そしてカエデの目の前に、家の上に正座を少し崩した状態で股がってカエデを待ち構える奇行種が入った。奇行種はカエデが走って近づいてきたところを見計らって、カエデを押しつぶそうと両手を前にしながら、覆いかぶさるように体を家に倒す。カエデは縮地を行い、正座を崩した状態で座っているために家と巨人の股とのわずかな隙間の前へと着地し、そのスピードのままスライディングをしてわずかな隙間をくぐり抜けた。

 

 

「はぁ・・はぁ・・・は・・あと500m。立体機動装置の入っているリュックを回収しよう」

 

 

 カエデはリュックのある道を3つ右側にはさんだ家の列へ行くため、さっそく家の屋根から道を挟んだ先にある家へと高く跳躍する。すると、道にいた10m級の奇行種が口を開けたままカエデの方へと飛んできた。10級が10mもの高さを飛んできたことに驚き、カエデの反応が遅れた。

 

 

――噛まれる!!

 

 

 カエデの体は10m級の口に入り込む。10m級の巨人はすぐさまカエデを噛みちぎろうと口を閉じようとした。

 しかし、カエデは口が閉じられる前に刀を思い切り振り、下顎を切り飛ばしたことによって危機一髪のところで噛まれずにすんだ。そして歯をつかんで口の外へとよじ登り、自由落下をし始めている10級の顔を踏み台にして大きく跳躍した。

 

 

 上空20mから大きく跳躍したことにより、一気に目的地まで飛ぶことができたカエデはリュックを掴み取りながら建物の両サイドから迫ってきた巨人の手を前方に転がることで避けた。そして立ち上がりながらリュックを背負って再び走り出した。

 

 

「ガフッ・・・。はぁ・・はぁ・・。あと少し・・・」

 

 

 アクロバットな動きのせいで出血の量が先ほどより少し多くなり、口からも少量の血を吐いた。カエデと壁との距離はのこり150mほど。

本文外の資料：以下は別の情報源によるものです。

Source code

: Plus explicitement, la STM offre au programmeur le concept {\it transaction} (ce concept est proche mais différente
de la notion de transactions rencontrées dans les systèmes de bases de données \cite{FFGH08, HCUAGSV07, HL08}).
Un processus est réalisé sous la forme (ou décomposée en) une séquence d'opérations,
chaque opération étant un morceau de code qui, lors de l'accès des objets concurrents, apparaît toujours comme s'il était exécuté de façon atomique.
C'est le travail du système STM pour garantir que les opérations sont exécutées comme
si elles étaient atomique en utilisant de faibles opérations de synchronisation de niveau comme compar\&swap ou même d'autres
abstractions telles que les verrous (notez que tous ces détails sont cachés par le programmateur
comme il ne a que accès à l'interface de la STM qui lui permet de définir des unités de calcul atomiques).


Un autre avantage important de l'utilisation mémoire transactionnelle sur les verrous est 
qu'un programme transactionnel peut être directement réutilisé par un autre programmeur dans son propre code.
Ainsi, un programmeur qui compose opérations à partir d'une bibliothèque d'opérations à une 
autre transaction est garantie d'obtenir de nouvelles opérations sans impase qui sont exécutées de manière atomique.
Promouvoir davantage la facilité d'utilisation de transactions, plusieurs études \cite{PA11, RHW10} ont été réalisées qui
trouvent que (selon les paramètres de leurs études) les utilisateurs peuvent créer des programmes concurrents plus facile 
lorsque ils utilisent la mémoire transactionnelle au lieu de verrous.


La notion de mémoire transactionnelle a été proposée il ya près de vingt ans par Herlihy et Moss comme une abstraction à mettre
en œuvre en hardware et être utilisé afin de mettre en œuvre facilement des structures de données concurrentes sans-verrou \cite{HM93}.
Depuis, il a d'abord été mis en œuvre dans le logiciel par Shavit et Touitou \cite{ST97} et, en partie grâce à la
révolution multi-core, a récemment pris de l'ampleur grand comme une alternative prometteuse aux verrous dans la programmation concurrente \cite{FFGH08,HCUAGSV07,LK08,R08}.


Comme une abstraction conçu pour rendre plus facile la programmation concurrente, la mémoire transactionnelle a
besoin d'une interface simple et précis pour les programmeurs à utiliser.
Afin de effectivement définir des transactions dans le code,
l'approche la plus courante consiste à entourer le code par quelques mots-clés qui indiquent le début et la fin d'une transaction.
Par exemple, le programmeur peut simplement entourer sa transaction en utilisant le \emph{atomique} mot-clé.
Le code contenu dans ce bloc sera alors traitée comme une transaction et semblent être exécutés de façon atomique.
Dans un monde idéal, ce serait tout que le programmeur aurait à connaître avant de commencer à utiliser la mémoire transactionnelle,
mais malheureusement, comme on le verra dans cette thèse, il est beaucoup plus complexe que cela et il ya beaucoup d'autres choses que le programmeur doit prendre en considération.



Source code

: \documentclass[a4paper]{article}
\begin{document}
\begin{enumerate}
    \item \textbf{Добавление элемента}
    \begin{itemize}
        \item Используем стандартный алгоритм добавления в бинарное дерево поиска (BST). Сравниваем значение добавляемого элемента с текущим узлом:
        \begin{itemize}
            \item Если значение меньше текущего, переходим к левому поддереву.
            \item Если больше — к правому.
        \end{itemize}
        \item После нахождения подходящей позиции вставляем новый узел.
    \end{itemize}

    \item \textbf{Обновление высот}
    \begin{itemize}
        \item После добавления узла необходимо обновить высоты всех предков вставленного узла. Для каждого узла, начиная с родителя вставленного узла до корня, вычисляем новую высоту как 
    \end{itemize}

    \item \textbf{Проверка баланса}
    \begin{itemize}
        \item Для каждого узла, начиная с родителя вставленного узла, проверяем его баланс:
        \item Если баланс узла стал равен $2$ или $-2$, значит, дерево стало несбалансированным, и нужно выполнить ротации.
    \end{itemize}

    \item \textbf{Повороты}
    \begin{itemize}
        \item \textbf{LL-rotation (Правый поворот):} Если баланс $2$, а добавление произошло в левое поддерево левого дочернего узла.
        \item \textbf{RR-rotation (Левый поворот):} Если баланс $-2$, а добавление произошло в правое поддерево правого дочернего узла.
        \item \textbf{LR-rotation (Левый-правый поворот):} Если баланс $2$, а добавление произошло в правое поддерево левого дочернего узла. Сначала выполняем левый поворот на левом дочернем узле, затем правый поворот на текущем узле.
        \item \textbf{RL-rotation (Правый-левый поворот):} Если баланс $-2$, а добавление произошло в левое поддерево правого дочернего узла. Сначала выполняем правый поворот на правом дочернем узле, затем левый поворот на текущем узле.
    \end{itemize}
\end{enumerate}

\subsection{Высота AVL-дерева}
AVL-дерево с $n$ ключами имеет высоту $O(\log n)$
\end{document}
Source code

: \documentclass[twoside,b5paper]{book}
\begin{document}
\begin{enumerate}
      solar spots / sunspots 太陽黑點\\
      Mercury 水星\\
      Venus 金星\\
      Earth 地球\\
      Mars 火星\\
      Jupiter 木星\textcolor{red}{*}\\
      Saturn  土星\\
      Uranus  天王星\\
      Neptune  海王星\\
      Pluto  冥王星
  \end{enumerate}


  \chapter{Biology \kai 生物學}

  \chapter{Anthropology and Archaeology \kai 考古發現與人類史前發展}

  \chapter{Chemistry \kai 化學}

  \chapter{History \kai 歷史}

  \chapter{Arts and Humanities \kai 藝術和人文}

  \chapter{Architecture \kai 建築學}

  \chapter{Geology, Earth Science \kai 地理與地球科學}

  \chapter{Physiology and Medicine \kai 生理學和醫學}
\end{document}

自分に喝を入れると再びチェンジ・オブ・ペースで巨人の攻撃を避けながら市街地の最後の建物まで走った。

 

 

 

 最後の建物についたカエデはそこから跳躍しながらアンカーを壁に射出し、ガスを噴射させながらワイヤーを引き戻す。

 

 

 

 

 

 

 いや、引き戻せなかった。

 

 

――な・・・なんで!?

 

 

 いつもの立体機動装置をは違い、ガスはいつもの2倍あるはずで、ほとんど自分の足で移動していたのでガス切れはありえないと思いつつ、カエデは大きな鞘へと目を向けた。

 

 

――そんな・・・。まさか足を切り飛ばしたとき!?

 

 

 カエデが見た先には、穴が空いている左側のガスボンベがあった。おそらく針の巨人の足を切り落とそうとしたときに、左足から伸びた硬化された毛がガスボンベに穴を開けたのだろう。そこからの戦闘をすべて右側のガスの噴射を右側のボンベのガスだけ使用していたようだ。そのことにより、いつもより多くのガスが失われてガス切れを起こしたようだった。

 

 

 

 

――「この世は残酷だ」・・・こんな時にミカサの言葉を思い出すなんて・・・

 

 

 壁に突き刺さっていたアンカーが外れ、下に群がっている巨人のもとへと落ちるところを刀を壁に突き刺すことでなんとか落ちないように耐えた。

 

 

「痛い・・・。どうしよう・・・。」

 

 

 

 

 

 

 

 

 

ウォォォォオオオオン!!

 

「あっ・・・」

 

 

 カエデは懐かしい遠吠えを壁に空いた穴の方から聞こえてきたことにふわりと笑うと、壁に突き刺していた刀を引き抜き、自由落下を始めた。

 

 

 

モフッ

 

「ありがとう、ウルフ」

 

「ウォン!!」

 

 

 遠吠えをしたのはウルフだった。ウルフは3m級、5m級、8m級、10m級と足場にしながら次々と飛び移り、そこから大きく飛び、タイミングよく自由落下によって落ちていくカエデを背に乗せて家の屋根へと着地したのだ。

 ウルフはカエデの2つ目の澄んだ指笛によって、ウォールマリア北東の森から走ってきたのだった。

 ウルフは狼であるため巨人の標的になることはなく、ここまですんなりと来ることができたのだ。

 

 

 ウルフはカエデを1度舐めると、鋭い目つきになり、家の上から大通りへと飛び降りたあと壁にあいた穴へと駆け出した。

 カエデを乗せたことで巨人の標的になったのだが、4本足だからこそできる細かい動きによって巨人共から次々と繰り出される攻撃を軽々と避けながら穴をくぐり、ウォールマリアへと入った。

 

 

 

「ウルフー。本当に助かったよ。このまま北東の巨大樹の森まで戻ってもらっていいかな?」

 

「ウォン!!」

 

「あははっ。くすぐったいよウルフ」

 

 

 ウルフは久しぶりにカエデに会えたことが嬉しいのか、カエデの頬を何度も舐める。そんなウルフにカエデも嬉しくなって笑った。

 

 

 

 先ほど通ってきた穴は元々そんなに大きなものではなかったため、少しずつカエデたちを追おうとする巨人がいたが、ウルフの速さについてくることはできず諦めたようだ。

 

 

 

 

 

 

 

 

 

 

 

 

 




 針の巨人の登場でした。
 カエデとの戦闘になると友達じゃない限りすぐに終わってしまうので、強そうな巨人を考えたところ毛の硬化でした。
 恐らく普通はできないことな気がするのですが・・・(;´x`)

 アニメの21話を見て思ったのですが、刀身はレバーじゃないみたいですね。かと言ってどうやって外したのか分からなかったのですが。親指でスっと刀身の下の部分を撫でただけで外れちゃいました。
 レバーがガス噴射かワイヤーの射出だと扱いづらいと思うのですが、どうゆう仕組みだったんでしょうか。


 1話目から「・・・」は「…」に、「!」と「?」の後に1スペース開けることを教えてもらったので修正中です。